By Emily Glory Peters
Business and music seem an unromantic pairing, but for local band Zach & Bridget, they’re two sides of the same coin. Like the performers themselves, one can’t succeed without the other.
“When we’re at our best is where I’m the content instigator and she’s the editor,” says Zach Galanis of his wife and band partner, Bridget Schack. Both are formally trained, and both have pulled double-duty with side jobs to augment their music. It’s a tenuous but necessary balance when working in an unpredictable industry.
“In the past, we did home concert tours, sold a bunch of CDs and came home with a decent living,” explains Bridget. “Now everyone expects it to be online and I think there’s good and bad in that; difficult financially, but the outreach it provides is amazing.” Whittling through the glut of music also has its upsides, adds Zach.
“With the ubiquity of music there’s a lot of emphasis of radio and good curators of music. Spotify has a long way to go, but we’re carving out a way to do it pleasurably.”
What is romantic amid all this shop talk is the pair themselves. Both Los Angeles transplants, they met by chance—or divine appointment—while studying at Azusa Pacific University, and “fell in love almost immediately.” Together, they’ve managed to escape breakups that have marked the demise for so many other bands, choosing instead to glean from each other’s strengths.
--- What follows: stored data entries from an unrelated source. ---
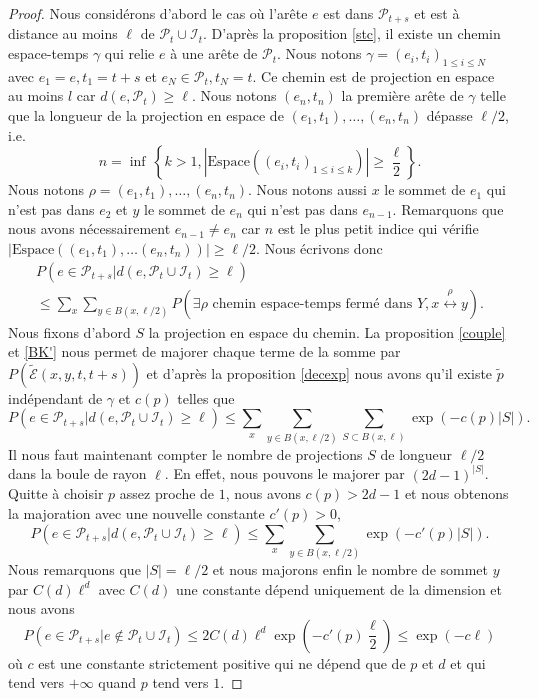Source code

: \documentclass[titlepage,a4paper,12pt]{article}
\newcounter{th}
\newcounter{propo}
\begin{document}
\begin{proof}
Nous considérons d'abord le cas où l'arête $e$ est dans $\mathcal{P}_{t+s}$ et est à distance au moins $\ell$ de $\mathcal{P}_t\cup \mathcal{I}_t$.
D'après la proposition \ref{stc}, il existe un chemin espace-temps $\gamma$ qui relie $e$ à une arête de $\mathcal{P}_t$. Nous notons $\gamma= (e_i,t_i)_{1\leqslant i \leqslant N}$ avec $e_1 = e, t_1 = t+s$ et $e_N\in \mathcal{P}_t, t_N = t$. Ce chemin est de projection en espace au moins $l$ car $d(e,\mathcal{P}_t)\geqslant \ell$. Nous notons $(e_n,t_n)$ la première arête de $\gamma$ telle que la longueur de la projection en espace de $(e_1,t_1),\dots,(e_n,t_n)$ dépasse $\ell/2$, i.e. 
$$ n = \inf\,\left\lbrace k>1, |\mathrm{Espace}((e_i,t_i)_{1\leqslant i \leqslant k})| \geqslant \frac{\ell}{2} \right\rbrace.
$$
Nous notons $\rho = (e_1,t_1),\dots,(e_n,t_n)$. Nous notons aussi $x$ le sommet de $e_1$ qui n'est pas dans $e_2$ et $y$ le sommet de $e_n$ qui n'est pas dans $e_{n-1}$. Remarquons que nous avons nécessairement $e_{n-1} \neq e_n$ car $n$ est le plus petit indice qui vérifie $|\mathrm{Espace}((e_1,t_1),\dots(e_n,t_n))|\geqslant \ell/2$. 
Nous écrivons donc 
\begin{multline*} P(e\in \mathcal{P}_{t+s}|d(e,\mathcal{P}_t\cup \mathcal{I}_t)\geqslant \ell) \\\leqslant \sum_x\sum_{y\in B(x,\ell/2)}P( \exists \rho \text{ chemin espace-temps fermé dans }Y, x\overset{\rho}{\longleftrightarrow} y).
\end{multline*}
Nous fixons d'abord $S$ la projection en espace du chemin. La proposition \ref{couple} et \ref{BK'} nous permet de majorer chaque terme de la somme par $P(\widetilde{\mathcal{E}}(x,y,t,t+s))$ et d'après la proposition \ref{decexp} nous avons qu'il existe $\widetilde{p}$ indépendant de $\gamma$ et $c(p)$ telles que 
$$P(e\in \mathcal{P}_{t+s}|d(e,\mathcal{P}_t\cup \mathcal{I}_t)\geqslant \ell) \leqslant \sum_x\sum_{y\in B(x,\ell/2)}\sum_{S \subset B(x,\ell)} \exp(-c(p)|S|).
$$
Il nous faut maintenant compter le nombre de projections $S$ de longueur $\ell/2$ dans la boule de rayon $\ell$. En effet, nous pouvons le majorer par $(2d-1)^{|S|}$. Quitte à choisir $p$ assez proche de $1$, nous avons $c(p)> 2d-1$ et nous obtenons la majoration avec une nouvelle constante $c'(p) >0$,
$$P(e\in \mathcal{P}_{t+s}|d(e,\mathcal{P}_t\cup \mathcal{I}_t)\geqslant \ell) \leqslant \sum_x\sum_{y\in B(x,\ell/2)} \exp(-c'(p)|S|).
$$
Nous remarquons que $|S| = \ell/2$ et nous majorons enfin le nombre de sommet $y$ par $C(d)\ell^d$ avec $C(d)$ une constante dépend uniquement de la dimension et nous avons 
$$P(e\in \mathcal{P}_{t+s}|e\notin \mathcal{P}_t\cup \mathcal{I}_t) \leqslant 2C(d)\ell^d \exp(-c'(p)\frac{\ell}{2})\leqslant \exp(-c\ell)
$$
où $c$ est une constante strictement positive qui ne dépend que de $p$ et $d$ et qui tend vers $+\infty$ quand $p$ tend vers $1$.


\end{proof}
\end{document}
“We come from different worlds. I was trained classically, never really been a writer; Zach is more reserved as a performer. I’ve helped him become freer on stage, and he’s helped me relax into expressing myself in songwriting,” says Bridget. Their newest full-band project, under the moniker The Graylings, reveals elements of that journey.
“The Graylings is more flippant and fun, taking on modern issues and things we may disagree with others about. Sometimes it’s easier to have those conversations in a song,” Zach says.
Still, love for one another is evident in how the couple talks about their music: one will often pause before answering, allowing the other to express an opinion first. It’s tough to silo that work into a specific genre, although many songs bear the folk-inflected imagery of “home”—in this case, Sierra Madre.
“The last two albums were made here. We even named the last one ‘10 Love Songs From Montecito,” notes Bridget—an homage to their favorite recording studio and adopted hometown.
Fortunately, you’ll be able to catch Zach and Bridget’s latest act at upcoming shows around LA— including their residency at RT Rogers Brewing in Sierra Madre—or you could even host a home show. The support won’t go unrewarded.
“Good art is to see the world from someone else’s perspective. We’re always trying to be more refined musicians, diligent about creating something heartfelt,” says Zach. “I hope we as musicians have a very long arc, playing together until we’re old and grey.”